Source data -
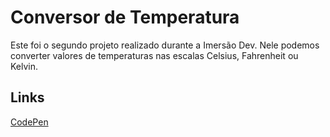 # Conversor de Temperatura 

Este foi o segundo projeto realizado durante a Imersão Dev. Nele podemos converter valores de temperaturas nas escalas Celsius, Fahrenheit ou Kelvin.

## Links

[CodePen](https://codepen.io/Makson19/full/yLPmYpy)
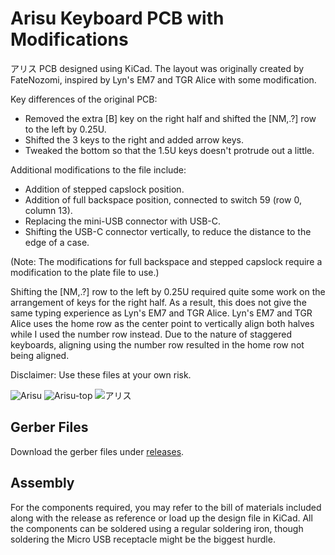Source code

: # Arisu Keyboard PCB with Modifications
アリス PCB designed using KiCad. The layout was originally created by FateNozomi, inspired by Lyn's EM7 and TGR Alice with some modification.

Key differences of the original PCB:
- Removed the extra [B] key on the right half and shifted the [NM,.?] row to the left by 0.25U.
- Shifted the 3 keys to the right and added arrow keys.
- Tweaked the bottom so that the 1.5U keys doesn't protrude out a little.

Additional modifications to the file include:
- Addition of stepped capslock position.
- Addition of full backspace position, connected to switch 59 (row 0, column 13).
- Replacing the mini-USB connector with USB-C.
- Shifting the USB-C connector vertically, to reduce the distance to the edge of a case.

(Note: The modifications for full backspace and stepped capslock require a modification to the plate file to use.)

Shifting the [NM,.?] row to the left by 0.25U required quite some work on the arrangement of keys for the right half.
As a result, this does not give the same typing experience as Lyn's EM7 and TGR Alice.
Lyn's EM7 and TGR Alice uses the home row as the center point to vertically align both halves while I used the number row instead.
Due to the nature of staggered keyboards, aligning using the number row resulted in the home row not being aligned.

Disclaimer: Use these files at your own risk.

![Arisu](https://i.imgur.com/knt518E.jpg)
![Arisu-top](https://i.imgur.com/wsqCuEu.jpg)
![アリス](https://i.redd.it/n80mvj5v7ji21.jpg)

## Gerber Files
Download the gerber files under [releases](https://github.com/andygunn/arisu-pcb-mod/releases).

## Assembly
For the components required, you may refer to the bill of materials included along with the release as reference or load up the design file in KiCad.
All the components can be soldered using a regular soldering iron, though soldering the Micro USB receptacle might be the biggest hurdle.
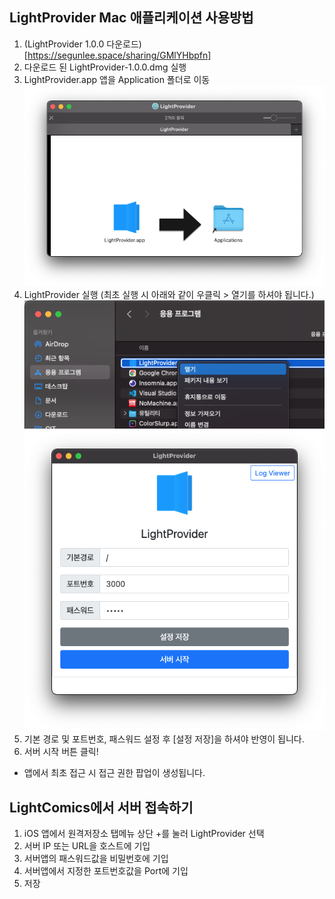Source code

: ## LightProvider Mac 애플리케이션 사용방법



1. (LightProvider 1.0.0 다운로드)[https://segunlee.space/sharing/GMlYHbpfn]
2. 다운로드 된 LightProvider-1.0.0.dmg 실행
3. LightProvider.app 앱을 Application 폴더로 이동
    ![image-20210401205431807](README_mac/image-20210401205431807.png)
4. LightProvider 실행 (최초 실행 시 아래와 같이 우클릭 > 열기를 하셔야 됩니다.)
    ![image-20210401210537454](README_mac/image-20210401210537454.png)
    ![image-20210401205750875](README_mac/image-20210401205750875.png)
5. 기본 경로 및 포트번호, 패스워드 설정 후 [설정 저장]을 하셔야 반영이 됩니다.
6. 서버 시작 버튼 클릭!



* 앱에서 최초 접근 시 접근 권한 팝업이 생성됩니다.



## LightComics에서 서버 접속하기

1. iOS 앱에서 원격저장소 탭메뉴 상단 +를 눌러 LightProvider 선택
2. 서버 IP 또는 URL을 호스트에 기입
3. 서버앱의 패스워드값을 비밀번호에 기입
4. 서버앱에서 지정한 포트번호값을 Port에 기입
5. 저장
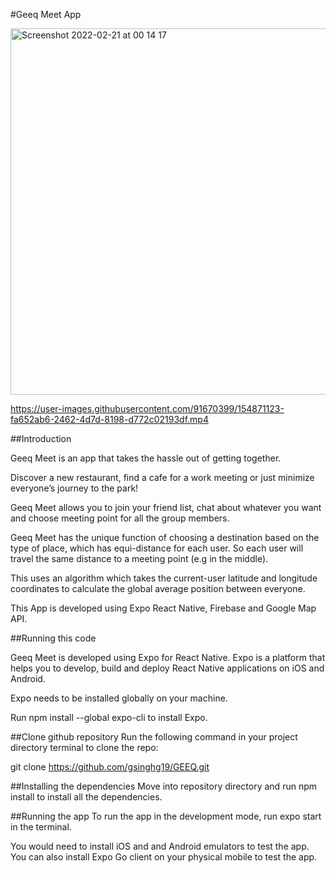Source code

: #Geeq Meet App

<img width="586" alt="Screenshot 2022-02-21 at 00 14 17" src="https://user-images.githubusercontent.com/91670399/154870872-f0c8dda4-620b-4a97-b92f-3f2d1044dce5.png">

https://user-images.githubusercontent.com/91670399/154871123-fa652ab6-2462-4d7d-8198-d772c02193df.mp4





##Introduction

Geeq Meet is an app that takes the hassle out of getting together.

Discover a new restaurant, find a cafe for a work meeting or just minimize everyone’s journey to the park!

Geeq Meet allows you to join your friend list, chat about whatever you want and choose meeting point for all the group members.

Geeq Meet has the unique function of choosing a destination based on the type of place, which has equi-distance for each user. So each user will travel the same distance to a meeting point (e.g in the middle).

This uses an algorithm which takes the current-user latitude and longitude coordinates to calculate the global average position between everyone.

This App is developed using Expo React Native, Firebase and Google Map API.

##Running this code

Geeq Meet is developed using Expo for React Native. Expo is a platform that helps you to develop, build and deploy React Native applications on iOS and Android.

Expo needs to be installed globally on your machine.

Run npm install --global expo-cli to install Expo.

##Clone github repository
Run the following command in your project directory terminal to clone the repo:

git clone https://github.com/gsinghg19/GEEQ.git

##Installing the dependencies
Move into repository directory and run npm install to install all the dependencies.

##Running the app
To run the app in the development mode, run expo start in the terminal.

You would need to install iOS and and Android emulators to test the app. You can also install Expo Go client on your physical mobile to test the app.
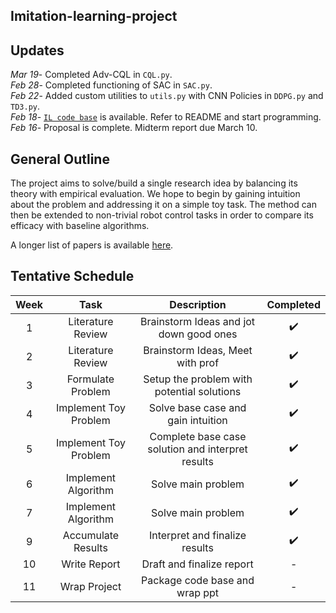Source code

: ## Imitation-learning-project

## Updates

*Mar 19*- Completed Adv-CQL in `CQL.py`.   
*Feb 28*- Completed functioning of SAC in `SAC.py`.   
*Feb 22*- Added custom utilities to `utils.py` with CNN Policies in `DDPG.py` and `TD3.py`.   
*Feb 18*- [`IL code base`](IL-base/) is available. Refer to README and start programming.  
*Feb 16*- Proposal is complete. Midterm report due March 10.  

## General Outline
The project aims to solve/build a single research idea by balancing its theory with empirical evaluation. We hope to begin by gaining intuition about the problem and addressing it on a simple toy task. The method can then be extended to non-trivial robot control tasks in order to compare its efficacy with baseline algorithms. 

A longer list of papers is available [here](https://csc2541-f18.github.io/).


## Tentative Schedule

|Week|Task|Description|Completed|
|:--:|:--:|:---------:|:-------:|
|1|Literature Review|Brainstorm Ideas and jot down good ones|:heavy_check_mark:|
|2|Literature Review|Brainstorm Ideas, Meet with prof|:heavy_check_mark:|
|3|Formulate Problem|Setup the problem with potential solutions|:heavy_check_mark:|
|4|Implement Toy Problem|Solve base case and gain intuition|:heavy_check_mark:|
|5|Implement Toy Problem|Complete base case solution and interpret results|:heavy_check_mark:|
|6|Implement Algorithm|Solve main problem|:heavy_check_mark:|
|7|Implement Algorithm|Solve main problem|:heavy_check_mark:|
|9|Accumulate Results|Interpret and finalize results|:heavy_check_mark:|
|10|Write Report|Draft and finalize report| - |
|11|Wrap Project|Package code base and wrap ppt| - |



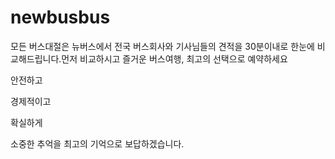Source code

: # newbusbus
모든 버스대절은 뉴버스에서 전국 버스회사와 기사님들의 견적을 30분이내로 한눈에 비교해드립니다.먼저 비교하시고 즐거운 버스여행, 최고의 선택으로 예약하세요


안전하고

경제적이고

확실하게

소중한 추억을 최고의 기억으로 보답하겠습니다. 
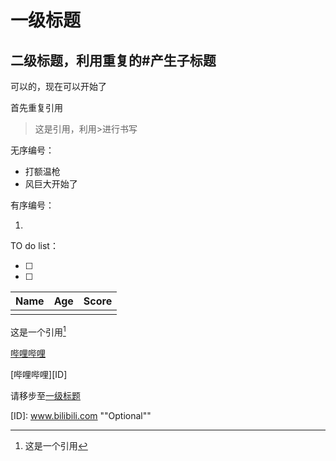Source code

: # 一级标题

## 二级标题，利用重复的#产生子标题

可以的，现在可以开始了

首先重复引用

> 这是引用，利用>进行书写

无序编号：

- 打额温枪
- 风巨大开始了

有序编号：

1. 

TO do list：

- [ ] 

- [ ] 

| Name | Age  | Score |
| ---- | ---- | ----- |
|      |      |       |



这是一个引用[^引用]

[哔哩哔哩](www.bilibili.com, '一个视频网站')

[哔哩哔哩][ID]



请移步至[一级标题](#标题1)



[^引用]:这是一个引用

[ID]: www.bilibili.com	""Optional""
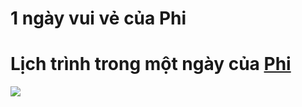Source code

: # 1 ngày vui vẻ của Phi
# Lịch trình trong một ngày của [Phi](https://github.com/quangphi98)
<img src="![Uploading image.png…]()
">



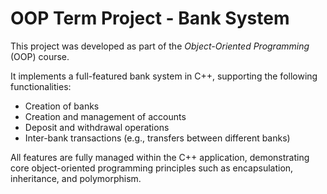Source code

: # OOP Term Project - Bank System

This project was developed as part of the *Object-Oriented Programming* (OOP) course.

It implements a full-featured bank system in C++, supporting the following functionalities:
- Creation of banks
- Creation and management of accounts
- Deposit and withdrawal operations
- Inter-bank transactions (e.g., transfers between different banks)

All features are fully managed within the C++ application, demonstrating core object-oriented programming principles such as encapsulation, inheritance, and polymorphism.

Your instructions -
Starting with the line that has "Run npm install --global" and ending with the line that has "down good ones|:heavy_check_mark:|", repeat the lines above exactly, omitting every picture.

Expected answer -
Run npm install --global expo-cli to install Expo.

##Clone github repository
Run the following command in your project directory terminal to clone the repo:

git clone https://github.com/gsinghg19/GEEQ.git

##Installing the dependencies
Move into repository directory and run npm install to install all the dependencies.

##Running the app
To run the app in the development mode, run expo start in the terminal.

You would need to install iOS and and Android emulators to test the app. You can also install Expo Go client on your physical mobile to test the app.
Source code

: ## Imitation-learning-project

## Updates

*Mar 19*- Completed Adv-CQL in `CQL.py`.   
*Feb 28*- Completed functioning of SAC in `SAC.py`.   
*Feb 22*- Added custom utilities to `utils.py` with CNN Policies in `DDPG.py` and `TD3.py`.   
*Feb 18*- [`IL code base`](IL-base/) is available. Refer to README and start programming.  
*Feb 16*- Proposal is complete. Midterm report due March 10.  

## General Outline
The project aims to solve/build a single research idea by balancing its theory with empirical evaluation. We hope to begin by gaining intuition about the problem and addressing it on a simple toy task. The method can then be extended to non-trivial robot control tasks in order to compare its efficacy with baseline algorithms. 

A longer list of papers is available [here](https://csc2541-f18.github.io/).


## Tentative Schedule

|Week|Task|Description|Completed|
|:--:|:--:|:---------:|:-------:|
|1|Literature Review|Brainstorm Ideas and jot down good ones|:heavy_check_mark:|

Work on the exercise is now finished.